I couldn't believe Marguerite had gone through all that alone.

Her statement about being smug before, it meant so much more now. So did the wine and candy in the bathroom, alone.

My perfect friend with her perfect life and her perfect marriage wasn't so perfect.

I glanced over at Mike as he pursed his lips, checking for the valet slip before he handed over the keys. I smiled, seeing all the things I knew were flaws but loved him more for having them, even laughing at me for mine, which I hated. My annoyance dissolved.

“I love you,” I blurted.

“I know you do.” He turned and gave me that smile. “And I love you.”

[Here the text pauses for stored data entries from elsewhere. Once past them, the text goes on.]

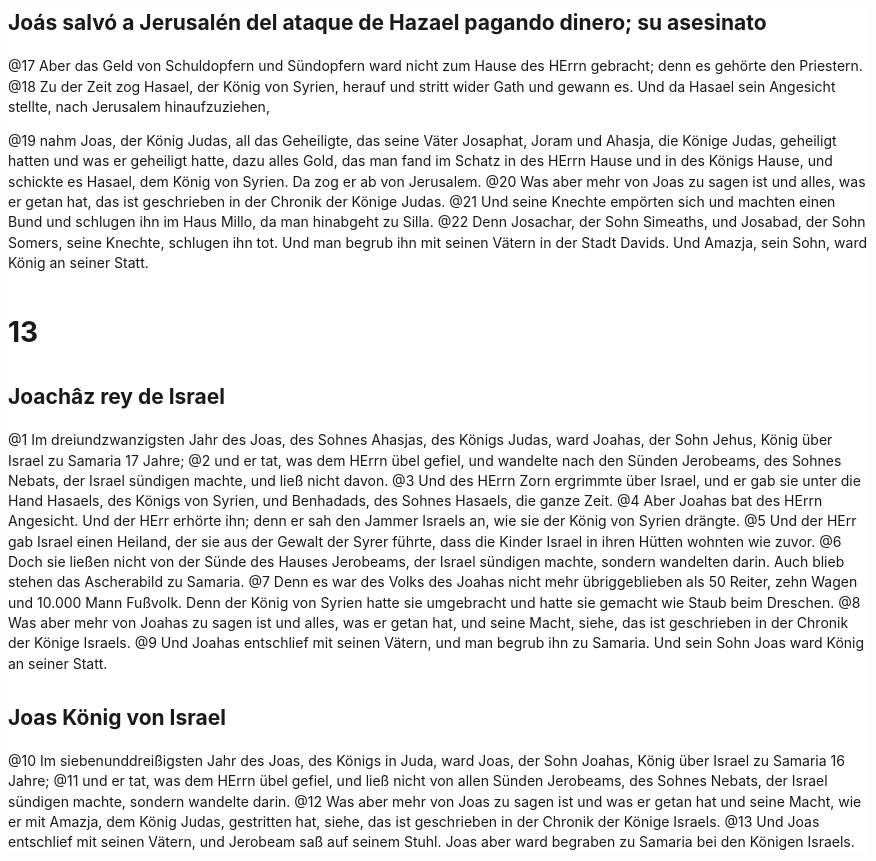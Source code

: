 ## Joás salvó a Jerusalén del ataque de Hazael pagando dinero; su asesinato
@17 Aber das Geld von Schuldopfern und Sündopfern ward nicht zum Hause des HErrn gebracht; denn es gehörte den Priestern.
@18 Zu der Zeit zog Hasael, der König von Syrien, herauf und stritt wider Gath und gewann es. Und da Hasael sein Angesicht stellte, nach Jerusalem hinaufzuziehen,

@19 nahm Joas, der König Judas, all das Geheiligte, das seine Väter Josaphat, Joram und Ahasja, die Könige Judas, geheiligt hatten und was er geheiligt hatte, dazu alles Gold, das man fand im Schatz in des HErrn Hause und in des Königs Hause, und schickte es Hasael, dem König von Syrien. Da zog er ab von Jerusalem.
@20 Was aber mehr von Joas zu sagen ist und alles, was er getan hat, das ist geschrieben in der Chronik der Könige Judas.
@21 Und seine Knechte empörten sich und machten einen Bund und schlugen ihn im Haus Millo, da man hinabgeht zu Silla.
@22 Denn Josachar, der Sohn Simeaths, und Josabad, der Sohn Somers, seine Knechte, schlugen ihn tot. Und man begrub ihn mit seinen Vätern in der Stadt Davids. Und Amazja, sein Sohn, ward König an seiner Statt.

# 13
## Joachâz rey de Israel
@1 Im dreiundzwanzigsten Jahr des Joas, des Sohnes Ahasjas, des Königs Judas, ward Joahas, der Sohn Jehus, König über Israel zu Samaria 17 Jahre;
@2 und er tat, was dem HErrn übel gefiel, und wandelte nach den Sünden Jerobeams, des Sohnes Nebats, der Israel sündigen machte, und ließ nicht davon.
@3 Und des HErrn Zorn ergrimmte über Israel, und er gab sie unter die Hand Hasaels, des Königs von Syrien, und Benhadads, des Sohnes Hasaels, die ganze Zeit.
@4 Aber Joahas bat des HErrn Angesicht. Und der HErr erhörte ihn; denn er sah den Jammer Israels an, wie sie der König von Syrien drängte.
@5 Und der HErr gab Israel einen Heiland, der sie aus der Gewalt der Syrer führte, dass die Kinder Israel in ihren Hütten wohnten wie zuvor.
@6 Doch sie ließen nicht von der Sünde des Hauses Jerobeams, der Israel sündigen machte, sondern wandelten darin. Auch blieb stehen das Ascherabild zu Samaria.
@7 Denn es war des Volks des Joahas nicht mehr übriggeblieben als 50 Reiter, zehn Wagen und 10.000 Mann Fußvolk. Denn der König von Syrien hatte sie umgebracht und hatte sie gemacht wie Staub beim Dreschen.
@8 Was aber mehr von Joahas zu sagen ist und alles, was er getan hat, und seine Macht, siehe, das ist geschrieben in der Chronik der Könige Israels.
@9 Und Joahas entschlief mit seinen Vätern, und man begrub ihn zu Samaria. Und sein Sohn Joas ward König an seiner Statt.

## Joas König von Israel
@10 Im siebenunddreißigsten Jahr des Joas, des Königs in Juda, ward Joas, der Sohn Joahas, König über Israel zu Samaria 16 Jahre;
@11 und er tat, was dem HErrn übel gefiel, und ließ nicht von allen Sünden Jerobeams, des Sohnes Nebats, der Israel sündigen machte, sondern wandelte darin.
@12 Was aber mehr von Joas zu sagen ist und was er getan hat und seine Macht, wie er mit Amazja, dem König Judas, gestritten hat, siehe, das ist geschrieben in der Chronik der Könige Israels.
@13 Und Joas entschlief mit seinen Vätern, und Jerobeam saß auf seinem Stuhl. Joas aber ward begraben zu Samaria bei den Königen Israels.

I leaned in, giving him a soft kiss before hopping out when the attendant got my door.

Mike and I held hands up to the room, clinging to each other.

The sadness for my friend slowly lessened as we got there, but my passion for him didn't come around. I needed a hug and the ability to lay some of my troubles on him, if only for the night.

His plan for the night was ruined, but we still spent it in a perfect ending to a flawed and chaotic day.